→ **Required work**
Take the line that has "Create a new" and all the lines that come after it in the records, and write them out again exactly. Add no other line.

→ **Provided data**
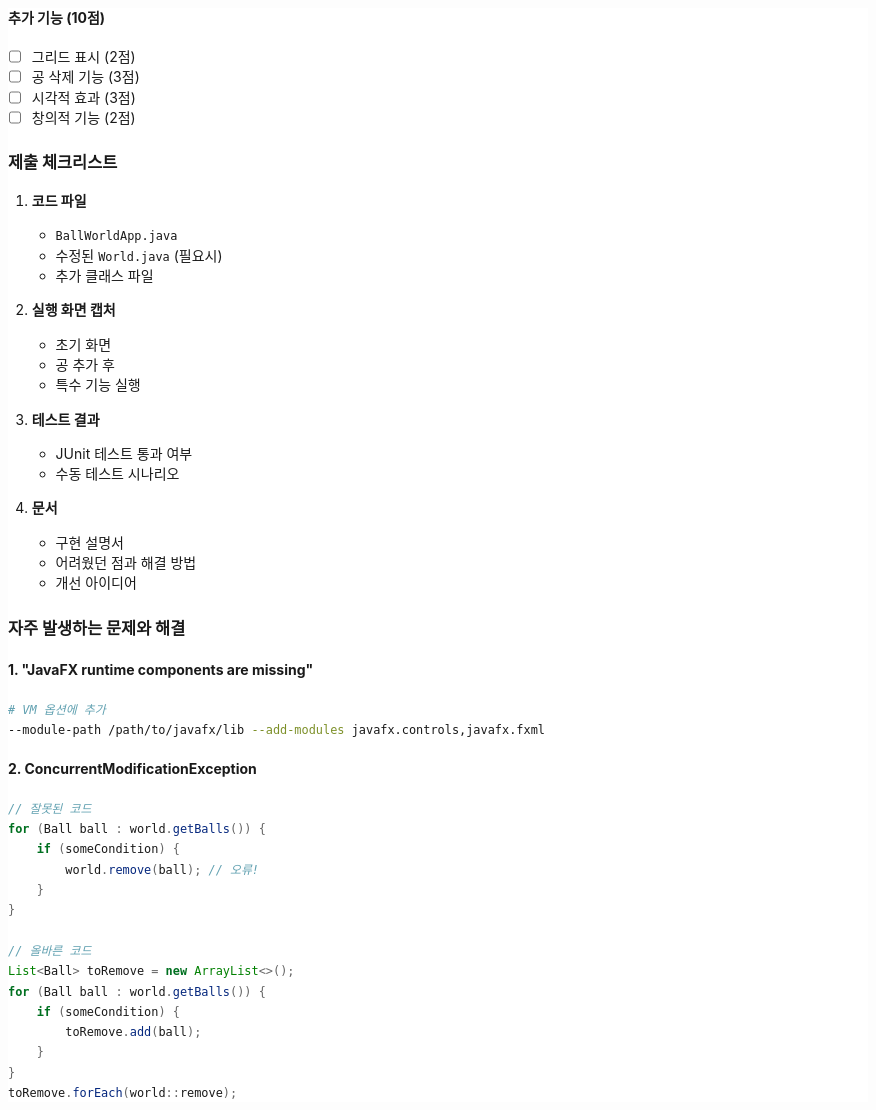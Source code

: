 #### 추가 기능 (10점)
- [ ] 그리드 표시 (2점)
- [ ] 공 삭제 기능 (3점)
- [ ] 시각적 효과 (3점)
- [ ] 창의적 기능 (2점)

### 제출 체크리스트

1. **코드 파일**
   - `BallWorldApp.java`
   - 수정된 `World.java` (필요시)
   - 추가 클래스 파일

2. **실행 화면 캡처**
   - 초기 화면
   - 공 추가 후
   - 특수 기능 실행

3. **테스트 결과**
   - JUnit 테스트 통과 여부
   - 수동 테스트 시나리오

4. **문서**
   - 구현 설명서
   - 어려웠던 점과 해결 방법
   - 개선 아이디어

### 자주 발생하는 문제와 해결

#### 1. "JavaFX runtime components are missing"
```bash
# VM 옵션에 추가
--module-path /path/to/javafx/lib --add-modules javafx.controls,javafx.fxml
```

#### 2. ConcurrentModificationException
```java
// 잘못된 코드
for (Ball ball : world.getBalls()) {
    if (someCondition) {
        world.remove(ball); // 오류!
    }
}

// 올바른 코드
List<Ball> toRemove = new ArrayList<>();
for (Ball ball : world.getBalls()) {
    if (someCondition) {
        toRemove.add(ball);
    }
}
toRemove.forEach(world::remove);
```

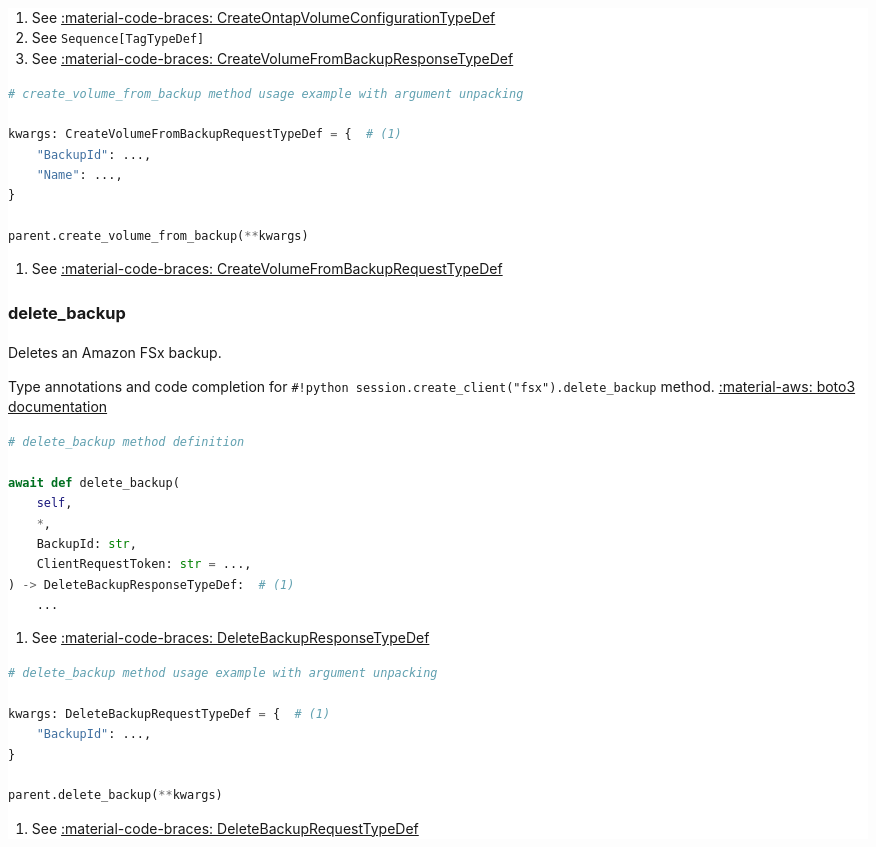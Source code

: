 1. See [:material-code-braces: CreateOntapVolumeConfigurationTypeDef](./type_defs.md#createontapvolumeconfigurationtypedef)
2. See `Sequence[TagTypeDef]`
3. See [:material-code-braces: CreateVolumeFromBackupResponseTypeDef](./type_defs.md#createvolumefrombackupresponsetypedef)


```python
# create_volume_from_backup method usage example with argument unpacking

kwargs: CreateVolumeFromBackupRequestTypeDef = {  # (1)
    "BackupId": ...,
    "Name": ...,
}

parent.create_volume_from_backup(**kwargs)
```

1. See [:material-code-braces: CreateVolumeFromBackupRequestTypeDef](./type_defs.md#createvolumefrombackuprequesttypedef)

### delete\_backup

Deletes an Amazon FSx backup.

Type annotations and code completion for `#!python session.create_client("fsx").delete_backup` method.
[:material-aws: boto3 documentation](https://boto3.amazonaws.com/v1/documentation/api/latest/reference/services/fsx/client/delete_backup.html)

```python
# delete_backup method definition

await def delete_backup(
    self,
    *,
    BackupId: str,
    ClientRequestToken: str = ...,
) -> DeleteBackupResponseTypeDef:  # (1)
    ...
```

1. See [:material-code-braces: DeleteBackupResponseTypeDef](./type_defs.md#deletebackupresponsetypedef)


```python
# delete_backup method usage example with argument unpacking

kwargs: DeleteBackupRequestTypeDef = {  # (1)
    "BackupId": ...,
}

parent.delete_backup(**kwargs)
```

1. See [:material-code-braces: DeleteBackupRequestTypeDef](./type_defs.md#deletebackuprequesttypedef)
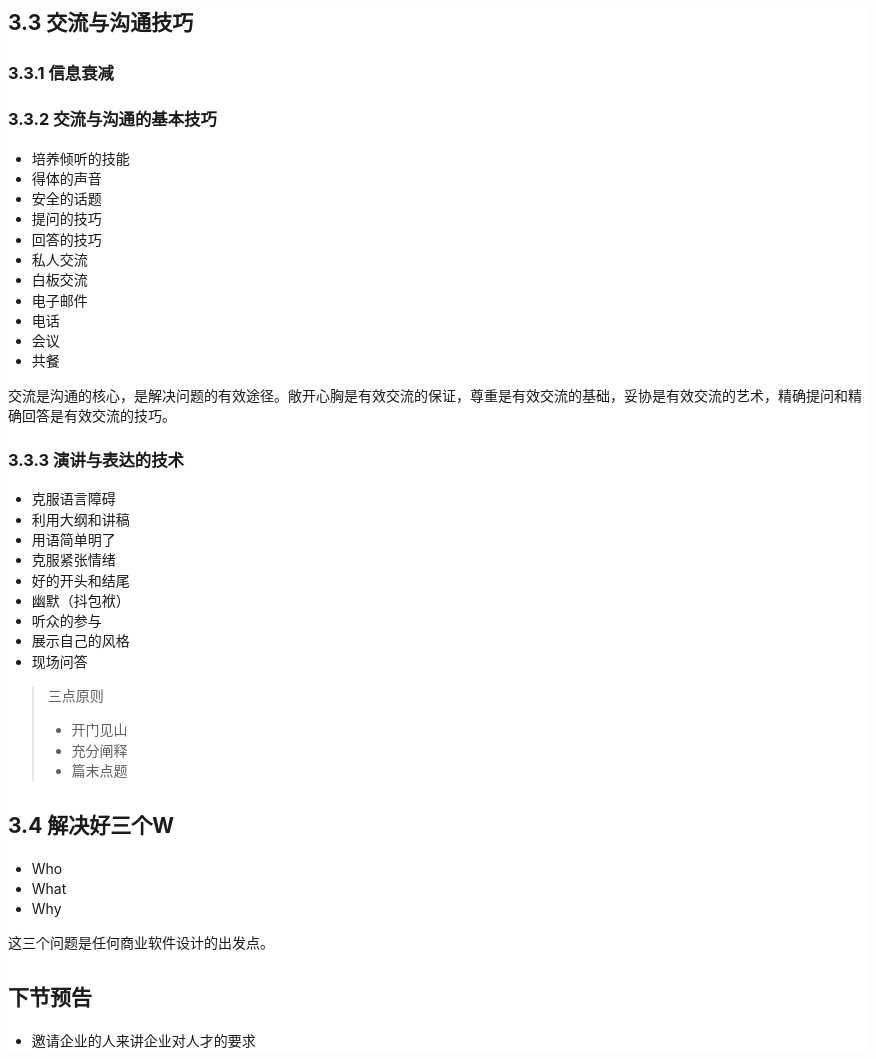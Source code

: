



## 3.3 交流与沟通技巧

### 3.3.1 信息衰减



### 3.3.2 交流与沟通的基本技巧

- 培养倾听的技能
- 得体的声音
- 安全的话题
- 提问的技巧
- 回答的技巧
- 私人交流
- 白板交流
- 电子邮件
- 电话
- 会议
- 共餐

交流是沟通的核心，是解决问题的有效途径。敞开心胸是有效交流的保证，尊重是有效交流的基础，妥协是有效交流的艺术，精确提问和精确回答是有效交流的技巧。



### 3.3.3 演讲与表达的技术

- 克服语言障碍
- 利用大纲和讲稿
- 用语简单明了
- 克服紧张情绪
- 好的开头和结尾
- 幽默（抖包袱）
- 听众的参与
- 展示自己的风格
- 现场问答

> 三点原则
>
> - 开门见山
> - 充分阐释
> - 篇末点题
>
>



## 3.4 解决好三个W

- Who
- What
- Why

这三个问题是任何商业软件设计的出发点。





## 下节预告

- 邀请企业的人来讲企业对人才的要求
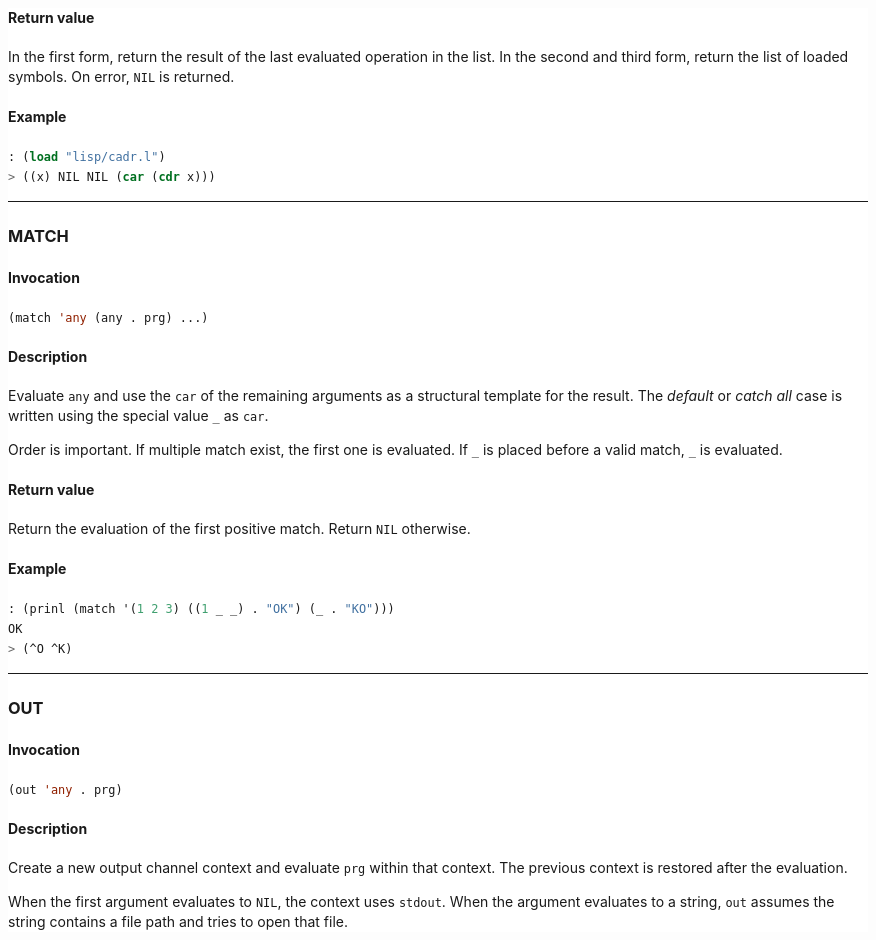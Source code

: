 #### Return value

In the first form, return the result of the last evaluated operation in the
list. In the second and third form, return the list of loaded symbols. On error,
`NIL` is returned.

#### Example
```lisp
: (load "lisp/cadr.l")
> ((x) NIL NIL (car (cdr x)))
```
****
### MATCH

#### Invocation
```lisp
(match 'any (any . prg) ...)
```
#### Description

Evaluate `any` and use the `car` of the remaining arguments as a structural
template for the result. The
_default_ or _catch all_ case is written using the special value `_` as `car`.

Order is important. If multiple match exist, the first one is evaluated. If `_`
is placed before a valid match, `_` is evaluated.

#### Return value

Return the evaluation of the first positive match. Return `NIL` otherwise.

#### Example
```lisp
: (prinl (match '(1 2 3) ((1 _ _) . "OK") (_ . "KO")))
OK
> (^O ^K)
```
****
### OUT

#### Invocation
```lisp
(out 'any . prg)
```
#### Description

Create a new output channel context and evaluate `prg` within that context. The
previous context is restored after the evaluation.

When the first argument evaluates to `NIL`, the context uses `stdout`. When the
argument evaluates to a string, `out` assumes the string contains a file path
and tries to open that file.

→ **Worked solution**
Create a new output channel context and evaluate `prg` within that context. The
previous context is restored after the evaluation.

When the first argument evaluates to `NIL`, the context uses `stdout`. When the
argument evaluates to a string, `out` assumes the string contains a file path
and tries to open that file.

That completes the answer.